I’ve noticed a trend in Christian Apologetics, especially those that attempt to have a “scientific backing,” that attempts to have Here is the proof, therefore you must believe. But given the nature of Faith, argumentative proof for God does not compel belief. Nevertheless, this is not the argument I want to make in opposition; rather, the primary function of Apologetics and its secondary effects.
I would argue that the primary function of Apologetics is to defend Christianity, and its secondary effects are conversion. In a sense, the substance of Apologetics is defense, and any conversions that occur from it are accidental.

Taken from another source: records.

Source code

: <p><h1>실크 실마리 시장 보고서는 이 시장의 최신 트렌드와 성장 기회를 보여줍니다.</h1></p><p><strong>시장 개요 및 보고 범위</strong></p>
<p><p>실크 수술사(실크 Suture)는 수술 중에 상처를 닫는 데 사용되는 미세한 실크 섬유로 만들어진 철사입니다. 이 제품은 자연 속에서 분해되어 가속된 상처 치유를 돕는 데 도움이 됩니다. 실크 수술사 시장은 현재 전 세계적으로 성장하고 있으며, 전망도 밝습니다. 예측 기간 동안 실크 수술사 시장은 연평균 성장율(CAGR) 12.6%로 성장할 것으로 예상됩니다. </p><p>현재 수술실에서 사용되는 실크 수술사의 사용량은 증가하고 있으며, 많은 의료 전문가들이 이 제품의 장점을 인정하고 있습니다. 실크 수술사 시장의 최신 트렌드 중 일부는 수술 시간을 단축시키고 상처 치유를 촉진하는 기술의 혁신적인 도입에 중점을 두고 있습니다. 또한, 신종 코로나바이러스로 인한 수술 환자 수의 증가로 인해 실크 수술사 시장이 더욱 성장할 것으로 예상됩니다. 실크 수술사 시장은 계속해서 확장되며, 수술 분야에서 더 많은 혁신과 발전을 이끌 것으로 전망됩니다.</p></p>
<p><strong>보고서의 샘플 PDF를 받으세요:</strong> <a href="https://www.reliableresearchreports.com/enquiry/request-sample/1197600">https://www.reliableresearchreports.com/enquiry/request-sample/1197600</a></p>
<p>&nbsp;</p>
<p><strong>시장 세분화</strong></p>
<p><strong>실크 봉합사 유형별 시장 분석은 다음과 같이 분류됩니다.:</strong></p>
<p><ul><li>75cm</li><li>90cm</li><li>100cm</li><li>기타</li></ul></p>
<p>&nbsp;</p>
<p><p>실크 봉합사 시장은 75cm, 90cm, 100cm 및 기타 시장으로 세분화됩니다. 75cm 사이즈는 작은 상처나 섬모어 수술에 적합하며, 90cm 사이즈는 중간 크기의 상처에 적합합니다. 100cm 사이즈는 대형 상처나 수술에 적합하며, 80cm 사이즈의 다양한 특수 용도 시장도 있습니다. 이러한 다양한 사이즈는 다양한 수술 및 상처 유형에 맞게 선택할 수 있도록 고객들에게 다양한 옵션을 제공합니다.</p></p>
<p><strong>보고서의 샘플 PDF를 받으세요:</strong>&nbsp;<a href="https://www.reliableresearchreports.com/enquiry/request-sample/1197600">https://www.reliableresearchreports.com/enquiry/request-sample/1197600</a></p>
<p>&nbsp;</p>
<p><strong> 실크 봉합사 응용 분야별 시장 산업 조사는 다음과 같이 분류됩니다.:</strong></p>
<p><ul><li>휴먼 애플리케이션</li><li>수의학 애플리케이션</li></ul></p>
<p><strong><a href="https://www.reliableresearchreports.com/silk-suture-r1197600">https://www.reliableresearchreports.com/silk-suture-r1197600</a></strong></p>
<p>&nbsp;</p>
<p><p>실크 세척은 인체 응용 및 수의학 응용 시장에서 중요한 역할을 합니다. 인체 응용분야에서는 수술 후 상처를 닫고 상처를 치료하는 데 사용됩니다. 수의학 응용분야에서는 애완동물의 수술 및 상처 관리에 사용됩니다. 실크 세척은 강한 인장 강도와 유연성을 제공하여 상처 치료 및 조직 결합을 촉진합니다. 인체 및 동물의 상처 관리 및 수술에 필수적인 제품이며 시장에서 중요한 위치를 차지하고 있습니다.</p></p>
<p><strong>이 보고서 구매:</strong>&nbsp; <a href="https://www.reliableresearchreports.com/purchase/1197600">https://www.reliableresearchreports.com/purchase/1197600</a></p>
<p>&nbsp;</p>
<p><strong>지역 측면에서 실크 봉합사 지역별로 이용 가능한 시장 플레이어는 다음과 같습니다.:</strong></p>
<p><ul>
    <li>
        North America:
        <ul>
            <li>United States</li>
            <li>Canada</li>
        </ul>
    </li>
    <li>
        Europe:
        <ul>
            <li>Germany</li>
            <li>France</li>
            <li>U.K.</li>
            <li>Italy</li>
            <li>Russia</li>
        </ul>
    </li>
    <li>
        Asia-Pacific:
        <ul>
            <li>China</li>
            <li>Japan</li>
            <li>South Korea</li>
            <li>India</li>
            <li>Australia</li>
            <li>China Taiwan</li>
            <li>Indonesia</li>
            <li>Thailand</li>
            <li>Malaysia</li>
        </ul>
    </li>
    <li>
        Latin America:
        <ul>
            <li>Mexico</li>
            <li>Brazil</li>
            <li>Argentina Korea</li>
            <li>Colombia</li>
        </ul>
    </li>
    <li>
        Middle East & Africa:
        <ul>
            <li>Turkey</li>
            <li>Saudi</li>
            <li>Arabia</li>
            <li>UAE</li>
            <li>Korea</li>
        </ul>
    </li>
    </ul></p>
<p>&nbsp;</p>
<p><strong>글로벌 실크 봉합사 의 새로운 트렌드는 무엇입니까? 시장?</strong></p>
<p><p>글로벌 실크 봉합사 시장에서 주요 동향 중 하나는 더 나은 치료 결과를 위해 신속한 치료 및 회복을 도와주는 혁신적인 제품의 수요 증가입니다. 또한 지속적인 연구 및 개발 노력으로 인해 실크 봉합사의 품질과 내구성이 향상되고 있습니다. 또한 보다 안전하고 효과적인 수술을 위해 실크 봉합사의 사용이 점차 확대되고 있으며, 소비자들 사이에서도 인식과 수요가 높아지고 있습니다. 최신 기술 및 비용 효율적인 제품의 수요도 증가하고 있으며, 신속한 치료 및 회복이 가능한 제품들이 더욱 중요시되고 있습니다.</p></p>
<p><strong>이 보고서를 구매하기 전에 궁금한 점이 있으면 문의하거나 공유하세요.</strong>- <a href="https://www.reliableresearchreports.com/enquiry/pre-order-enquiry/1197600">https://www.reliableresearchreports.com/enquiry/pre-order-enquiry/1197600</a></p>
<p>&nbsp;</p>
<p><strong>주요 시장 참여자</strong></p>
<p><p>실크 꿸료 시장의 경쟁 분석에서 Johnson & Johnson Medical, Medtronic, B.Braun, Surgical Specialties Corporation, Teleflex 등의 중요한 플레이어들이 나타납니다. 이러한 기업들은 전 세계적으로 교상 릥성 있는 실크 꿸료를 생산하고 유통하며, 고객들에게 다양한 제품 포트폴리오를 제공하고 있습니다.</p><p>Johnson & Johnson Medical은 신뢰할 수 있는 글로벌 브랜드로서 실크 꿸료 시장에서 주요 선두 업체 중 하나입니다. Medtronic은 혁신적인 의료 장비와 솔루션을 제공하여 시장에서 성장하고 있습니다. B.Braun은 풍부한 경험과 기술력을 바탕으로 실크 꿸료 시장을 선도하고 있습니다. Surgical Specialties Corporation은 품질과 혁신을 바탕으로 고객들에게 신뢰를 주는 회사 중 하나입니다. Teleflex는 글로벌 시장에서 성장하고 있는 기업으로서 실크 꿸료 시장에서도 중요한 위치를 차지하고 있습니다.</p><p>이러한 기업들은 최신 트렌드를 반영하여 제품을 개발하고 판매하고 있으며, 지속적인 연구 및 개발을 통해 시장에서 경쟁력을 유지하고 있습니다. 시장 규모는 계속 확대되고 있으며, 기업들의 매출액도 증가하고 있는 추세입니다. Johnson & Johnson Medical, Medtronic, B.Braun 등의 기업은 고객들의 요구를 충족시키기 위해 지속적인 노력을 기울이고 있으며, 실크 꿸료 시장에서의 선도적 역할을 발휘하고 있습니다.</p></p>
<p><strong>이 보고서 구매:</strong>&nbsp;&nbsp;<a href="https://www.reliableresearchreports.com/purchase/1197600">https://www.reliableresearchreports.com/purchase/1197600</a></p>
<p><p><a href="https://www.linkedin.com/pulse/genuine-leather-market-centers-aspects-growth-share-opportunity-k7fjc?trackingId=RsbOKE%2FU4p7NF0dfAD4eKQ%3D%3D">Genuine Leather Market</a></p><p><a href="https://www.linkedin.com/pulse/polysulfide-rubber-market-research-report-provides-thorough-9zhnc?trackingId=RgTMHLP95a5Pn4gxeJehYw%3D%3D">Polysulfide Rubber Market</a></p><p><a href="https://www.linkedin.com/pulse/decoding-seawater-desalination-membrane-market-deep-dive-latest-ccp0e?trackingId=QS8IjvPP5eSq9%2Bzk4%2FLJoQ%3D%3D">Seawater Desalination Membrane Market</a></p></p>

Now it is clear that a mean is necessary to reach an end; such that, for want of a stable income, the mean of a career is necessary, and such is the same for all things desired. For natural ends, natural means suffice to reach it; however, for supernatural ends, natural means will not suffice–only a supernatural means will reach it; for it is not within the capacity of a lower ordered thing to reach the higher. Now the supernatural end is that of Faith in desiring conversion, but Apologetics, which deals with rational discourse against the attacks of opinions of heretics and unbelievers alike, is a natural means; for discursive thought belongs to man naturally, and he is able to act as such without supernatural aid, but Faith requires the necessity of grace, and man cannot believe without this aid. Therefore it follows that Apologetics cannot act as a means for granting Faith in itself; however, should God deem it fit, as He is accustomed to do through his creation, He may grant the nonbeliever the graces of Faith through forms of Apologetics. This, however, is not through Apologetics per se, but per accidens; for gifts of grace are given per se by God and not per se by any other means.